Green’s Dictionary of Slang

process n.

[the straightening process]

1. (US black) straightened hair; a hairstyle that involves effort to achieve.

[US]R. Abrahams Deep Down In The Jungle 38: The men have taken to having their hair straightened in a pompadour style, called a ‘process’.
[UK]J. Colebrook Cross of Lassitude 174: They get cleaned up, cured of clap, well fed, and come out with a process.
[US]D. Goines Street Players 8: Patting his hair lightly, pushing the process back in place.
[US]E. Folb Runnin’ Down Some Lines 141: Don’t care how the young lady wear her hair. She kin get down with a fonky natural, [...] else she kin have a righteous process.
[US]Eble Campus Sl. Oct. 4: process – hairstyle that took some work to produce [...] ‘Hey, man, don’t mess with my process.’.
[US](con. ealy 1960s) R. Gordon Can’t Be Satisfied 181: ‘[H]e had on a fine suit, a nice process, a little narrow mike, little narrow tie, sharp shoes, and he was sweating away’.

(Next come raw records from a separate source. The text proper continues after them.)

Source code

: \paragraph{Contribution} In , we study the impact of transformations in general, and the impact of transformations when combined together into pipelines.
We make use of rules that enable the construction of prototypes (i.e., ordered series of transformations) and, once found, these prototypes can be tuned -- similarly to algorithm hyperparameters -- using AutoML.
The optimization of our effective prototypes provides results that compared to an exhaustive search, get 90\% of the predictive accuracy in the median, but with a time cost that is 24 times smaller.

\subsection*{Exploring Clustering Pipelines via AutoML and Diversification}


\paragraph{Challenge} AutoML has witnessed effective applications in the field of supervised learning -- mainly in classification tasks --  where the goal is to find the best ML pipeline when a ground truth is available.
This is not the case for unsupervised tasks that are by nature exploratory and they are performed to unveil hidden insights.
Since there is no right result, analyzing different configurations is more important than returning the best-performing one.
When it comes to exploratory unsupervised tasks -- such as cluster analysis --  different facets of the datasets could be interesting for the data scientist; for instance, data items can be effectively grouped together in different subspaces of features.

2. attrib. use of sense 1.

C. Keil Urban Blues 27: Backstage at the Regal Theatre in Chicago ‘process rags’ are everywhere in evidence among the male performers.
[US]J. Ellroy Blood on the Moon 17: Liquor stores, night clubs, process parlors and storefront churches interspersed with vacant lots.
[US]F.X. Toole Rope Burns 184: That old white man gonna tear up you process ass.

3. the chemical-based product used to achieve the process.

[US]L. Hairston ‘The Winds of Change’ in Clarke Harlem, USA (1971) 319: Sonny rubbed the process in so thick with his rubber gloves, it started stingin’ a little.